На свадьбы эти она отпускала его безропотно. На прощанье даже целовала в щечку. Дескать, что с тобой, с ветрогоном ненаглядным, делать? Иди уж. Я подожду…

И — ждала!

Женская гордость не позволяла вертеться на чужих свадьбах, а может, и по протоколу не разрешалось, — и вот, проводив Братишку, она ложилась и начинала ждать, ни на сантиметр не сдвигаясь с того места, где они расстались с супругом. Даже и кушала без охоты.

Лежала пригорюнившись, лупала вокруг глупейшими, светленькими своими глазками. Иной раз задремывала, размышляя, должно быть, сквозь сон о горькой своей бабьей доле.

А Братишка, надо отдать ему должное, всегда за ней возвращался.

Нюрка радостно вскакивала ему навстречу, целовала, и они дружненько убегали. Под супружеский, так и хочется думать, кров.

В этих совместных с Нюркой визитах я еще и некоторую братишкину похвальбу прозревал: «Смотри, баба, как меня тут уважают».



…Странно двигалось для нас время в тот, начальный год Колькиной жизни.

Первые месяцы вспоминаются сейчас как тяжкий, занудный, жилы вытягивающий тягун. Конца краю, казалось, не видать этому ни на день не отпускающему, тупо изнуряющему, тягловому усилию.

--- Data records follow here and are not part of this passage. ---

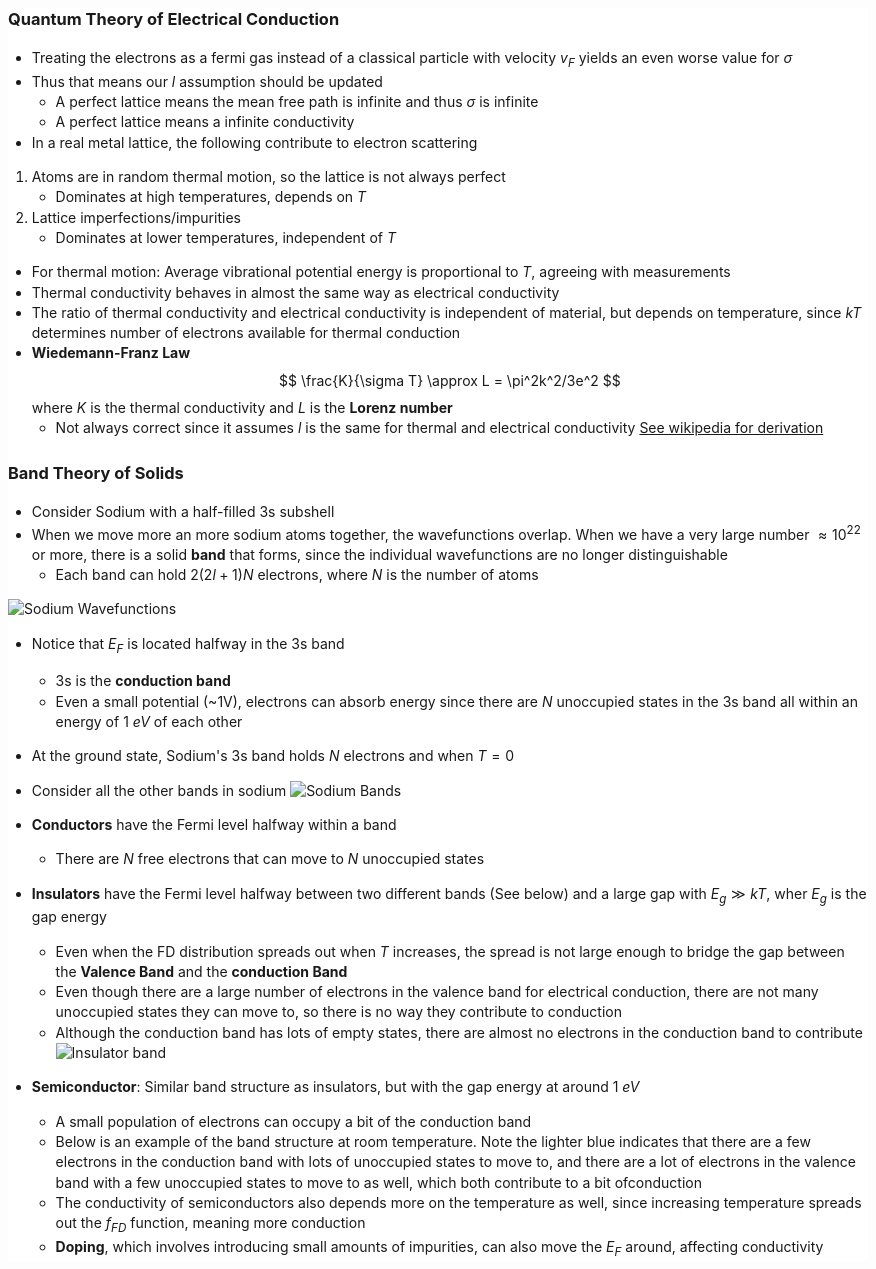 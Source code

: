 ### Quantum Theory of Electrical Conduction
* Treating the electrons as a fermi gas instead of a classical particle with velocity $v_F$  yields an even worse value for $\sigma$
* Thus that means our $l$ assumption should be updated
	* A perfect lattice means the mean free path is infinite and thus $\sigma$ is infinite
	* A perfect lattice means a infinite conductivity
* In a real metal lattice, the following contribute to electron scattering
1. Atoms are in random thermal motion, so the lattice is not always perfect
	* Dominates at high temperatures, depends on $T$
2. Lattice imperfections/impurities
	* Dominates at lower temperatures, independent of $T$

* For thermal motion: Average vibrational potential energy is proportional to $T$, agreeing with measurements
* Thermal conductivity behaves in almost the same way as electrical conductivity
* The ratio of thermal conductivity and electrical conductivity is independent of material, but depends on temperature, since $kT$ determines number of electrons available for thermal conduction
* **Wiedemann-Franz Law**
$$ \frac{K}{\sigma T} \approx L = \pi^2k^2/3e^2 $$
where $K$ is the thermal conductivity and $L$ is the **Lorenz number**
	* Not always correct since it assumes $l$ is the same for thermal and electrical conductivity [See wikipedia for derivation](https://en.wikipedia.org/wiki/Wiedemann%E2%80%93Franz_law)

### Band Theory of Solids
* Consider Sodium with a half-filled 3s subshell
* When we move more an more sodium atoms together, the wavefunctions overlap. When we have a very large number $\approx 10^{22}$ or more, there is a solid **band** that forms, since the individual wavefunctions are no longer distinguishable
	* Each band can hold $2(2l+1)N$ electrons, where $N$ is the number of atoms

![Sodium Wavefunctions](/modernphysics/sodiumwavefunctions.png)
* Notice that $E_F$ is located halfway in the 3s band
	* 3s is the **conduction band**
	* Even a small potential (~1V), electrons can absorb energy since there are $N$ unoccupied states in the 3s band all within an energy of $1 \ eV$ of each other
* At the ground state, Sodium's 3s band holds $N$ electrons and when $T=0$

* Consider all the other bands in sodium
![Sodium Bands](/modernphysics/sodiumbands.png)
* **Conductors** have the Fermi level halfway within a band
	* There are $N$ free electrons that can move to $N$ unoccupied states
* **Insulators** have the Fermi level halfway between two different bands (See below) and a large gap with $E_{g} \gg kT$, wher $E_g$ is the gap energy
	* Even when the FD distribution spreads out when $T$ increases, the spread is not large enough to bridge the gap between the **Valence Band** and the **conduction Band**
	* Even though there are a large number of electrons in the valence band for electrical conduction, there are not many unoccupied states they can move to, so there is no way they contribute to conduction
	* Although the conduction band has lots of empty states, there are almost no electrons in the conduction band to contribute
![Insulator band](/modernphysics/insulatorband.png)
* **Semiconductor**: Similar band structure as insulators, but with the gap energy at around $1 \ eV$
	* A small population of electrons can occupy a bit of the conduction band
	* Below is an example of the band structure at room temperature. Note the lighter blue indicates that there are a few electrons in the conduction band with lots of unoccupied states to move to, and there are a lot of electrons in the valence band with  a few unoccupied states to move to as well, which both contribute to a bit ofconduction
	* The conductivity of semiconductors also depends more on the temperature as well, since increasing temperature spreads out the $f_{FD}$ function, meaning more conduction
	* **Doping**, which involves introducing small amounts of impurities, can also move the $E_F$ around, affecting conductivity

Первые месяцы были — как по грудь в воде. Против течения.

Не помню уж почему, но мы постоянно твердили друг другу: «Погоди. Вот три месяца исполнится, полегче будет…»

То ли с трех месяцев каши можно будет не давать, то ли что-то еще, не менее замечательное ожидалось, не помню.

И, как ни странно, месяца через три и в самом деле — полегчало.

Вряд ли в кашах дело. Хотя, быть может, и в кашах. Я-то думаю, что за этот срок мы уже втянулись, притерлись к хомуту, попали в тот мерный монотонный ритм, который единственный и был нужен для нового уклада жизни.

И только тогда дружно и согласно заскрипели уключины, только тогда галера наша пошла, хоть и грузно, но уже заметно ходко.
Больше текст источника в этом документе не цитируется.